Ses mains tremblaient en agrippant le bord du comptoir. « Mais pourquoi feriez-vous ça ? »
« Parce que quelqu’un m’a dit un jour que la gentillesse comptait le plus quand elle coûtait quelque chose », dis-je, pensant aux paroles de ma mère. « Et en ce moment, cela compte plus que mes propres courses. »
Ce n’était pas grand-chose. Juste du pain, une soupe en boîte, et du lait. Mais c’était plus que ce qu’il pouvait se permettre, et presque plus que ce que je pouvais me permettre aussi.
Ses lèvres tremblaient alors qu’il prenait le sac de la caissière et se tournait vers moi. « Merci », murmura-t-il en le serrant contre lui. « Vous n’avez pas idée de ce que cela signifie.
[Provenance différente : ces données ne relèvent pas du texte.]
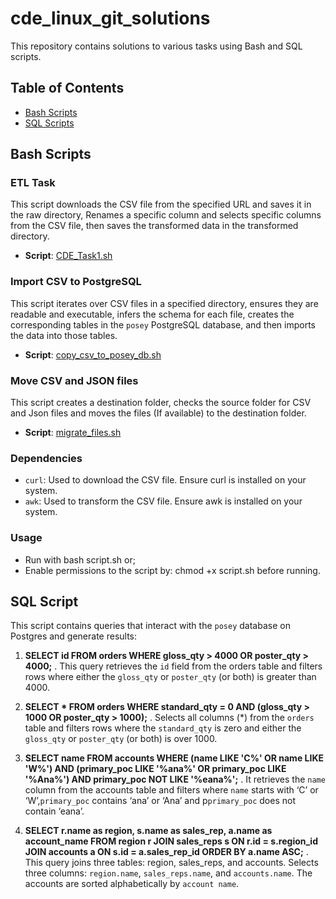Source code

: # cde_linux_git_solutions

This repository contains solutions to various tasks using Bash and SQL scripts.

## Table of Contents

- [Bash Scripts](#bash-scripts)
- [SQL Scripts](#sql-scripts)

## Bash Scripts

### ETL Task

This script downloads the CSV file from the specified URL and saves it in the raw directory, Renames a specific column and selects specific columns from the CSV file, then saves the transformed data in the transformed directory.

- **Script**: [CDE_Task1.sh](/home/zizi/posey/cde_linux_git_solutions/Scripts/Bash/CDE_Task1.sh)

### Import CSV to PostgreSQL

This script iterates over CSV files in a specified directory, ensures they are readable and executable, infers the schema for each file, creates the corresponding tables in the `posey` PostgreSQL database, and then imports the data into those tables.

- **Script**: [copy_csv_to_posey_db.sh](/home/zizi/posey/cde_linux_git_solutions/Scripts/Bash/copy_csv_to_posey_db.sh)


### Move CSV and JSON files

This script creates a destination folder, checks the source folder for CSV and Json files and moves the files (If available) to the destination folder.

- **Script**: [migrate_files.sh](/home/zizi/posey/cde_linux_git_solutions/Scripts/Bash/migrate_files.sh)

### Dependencies
- `curl`: Used to download the CSV file. Ensure curl is installed on your system.
- `awk`: Used to transform the CSV file. Ensure awk is installed on your system.

### Usage
- Run with bash script.sh or;
- Enable permissions to the script by: chmod +x script.sh before running.

## SQL Script

This script contains queries that interact with the `posey` database on Postgres and generate results:

1. **SELECT id
FROM orders
WHERE gloss_qty > 4000 OR poster_qty > 4000;** . This query retrieves the `id` field from the orders table and filters rows where either the `gloss_qty` or `poster_qty` (or both) is greater than 4000.

1. **SELECT *
FROM orders
WHERE standard_qty = 0
AND (gloss_qty > 1000 OR poster_qty > 1000);** . Selects all columns (*) from the `orders` table and filters rows where the `standard_qty` is zero and either the `gloss_qty` or `poster_qty` (or both) is over 1000.


1. **SELECT name
FROM accounts
WHERE (name LIKE 'C%' OR name LIKE 'W%')
  AND (primary_poc LIKE '%ana%' OR primary_poc LIKE '%Ana%')
  AND primary_poc NOT LIKE '%eana%';** . It retrieves the `name` column from the accounts table and filters where `name` starts with ‘C’ or ‘W’,`primary_poc` contains ‘ana’ or ‘Ana’ and p`primary_poc` does not contain ‘eana’.

1. **SELECT
    r.name as region,
    s.name as sales_rep,
    a.name as account_name
FROM
    region r
JOIN
    sales_reps s ON r.id = s.region_id
JOIN
    accounts a ON s.id = a.sales_rep_id
ORDER BY
    a.name ASC;** . This query joins three tables: region, sales_reps, and accounts. Selects three columns: `region.name`, `sales_reps.name`, and `accounts.name`. The accounts are sorted alphabetically by `account name`.
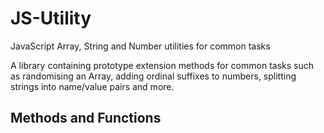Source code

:JS-Utility
==========

JavaScript Array, String and Number utilities for common tasks

A library containing prototype extension methods for common tasks such as randomising an Array,
adding ordinal suffixes to numbers, splitting strings into name/value pairs and more.

Methods and Functions
---

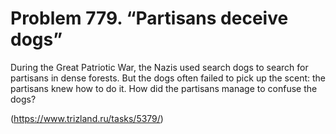 # Problem 779. “Partisans deceive dogs”

During the Great Patriotic War, the Nazis used search dogs to search for partisans in dense forests. But the dogs often failed to pick up the scent: the partisans knew how to do it. How did the partisans manage to confuse the dogs?

(https://www.trizland.ru/tasks/5379/)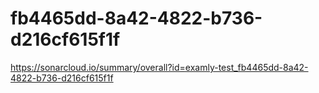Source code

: # fb4465dd-8a42-4822-b736-d216cf615f1f
https://sonarcloud.io/summary/overall?id=examly-test_fb4465dd-8a42-4822-b736-d216cf615f1f
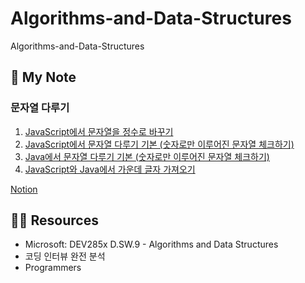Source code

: # Algorithms-and-Data-Structures

Algorithms-and-Data-Structures

## 📜 My Note

### 문자열 다루기

1. [JavaScript에서 문자열을 정수로 바꾸기](https://uiyoji-journal.tistory.com/47)
2. [JavaScript에서 문자열 다루기 기본 (숫자로만 이루어진 문자열 체크하기)](https://uiyoji-journal.tistory.com/49)
3. [Java에서 문자열 다루기 기본 (숫자로만 이루어진 문자열 체크하기)](https://uiyoji-journal.tistory.com/50)
4. [JavaScript와 Java에서 가운데 글자 가져오기](https://uiyoji-journal.tistory.com/51)

[Notion](https://www.notion.so/Algorithms-and-Data-Structures-5cc881852d8446dd8261c19dac1b4461)

## 👩‍🏫 Resources

- Microsoft: DEV285x D.SW.9 - Algorithms and Data Structures
- 코딩 인터뷰 완전 분석
- Programmers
J’ai tout perdu récemment, et je… »
« Parfois, nous avons tous besoin d’un peu d’aide », dis-je en touchant doucement son bras. « Promettez-moi juste de prendre soin de vous. »
« Je le ferai », acquiesça-t-il, sa voix chargée d’émotion. « Et un jour, j’espère pouvoir rembourser cette gentillesse. »
« Prenez soin de vous », dis-je doucement en le regardant sortir sous la pluie.
Je n’ai même pas appris son nom.
Plus tard dans la nuit, alors que je m’asseyais dans mon petit appartement pour manger mon maigre dîner, je pensais à cet homme. « J’espère que vous allez bien, là dehors », murmurais-je à la fenêtre striée de pluie. « Qui que vous soyez, vous avez à peu près l’âge de mon père. Juste… soyez en sécurité. »
Le lendemain matin, mon réveil sonna à 7 heures, me tirant brusquement de mon sommeil. Mon estomac était déjà noué. C’était mon grand entretien — ma seule chance de sortir de cette situation.
Je me tins devant le miroir, ajustant mon unique blazer. « Allez, Emma », murmurai-je à mon reflet. « Papa disait toujours que tu étais plus forte que tu ne le pensais. Tu étais sa lionne, souviens-toi. »
Je mis mon blazer, l’associant à un chemisier que j’avais repassé la veille. Les éraflures sur mes talons étaient toujours là, peu importe combien j’avais essayé de les faire disparaître, mais c’était le mieux que je pouvais faire.
« Espérons que ce soit suffisant », marmonnai-je en brossant mes cheveux. Mes mains tremblaient en glissant la bague de ma mère — le seul bijou qu’il me restait. « Donne-moi de la force aujourd’hui, Maman. »
Le bâtiment de bureaux était immense, avec des murs de verre et des sols polis qui faisaient claquer mes talons en marchant. Tout en lui respirait le succès. Je serrai plus fort mon CV, essayant d’ignorer le sentiment de ne pas être à ma place.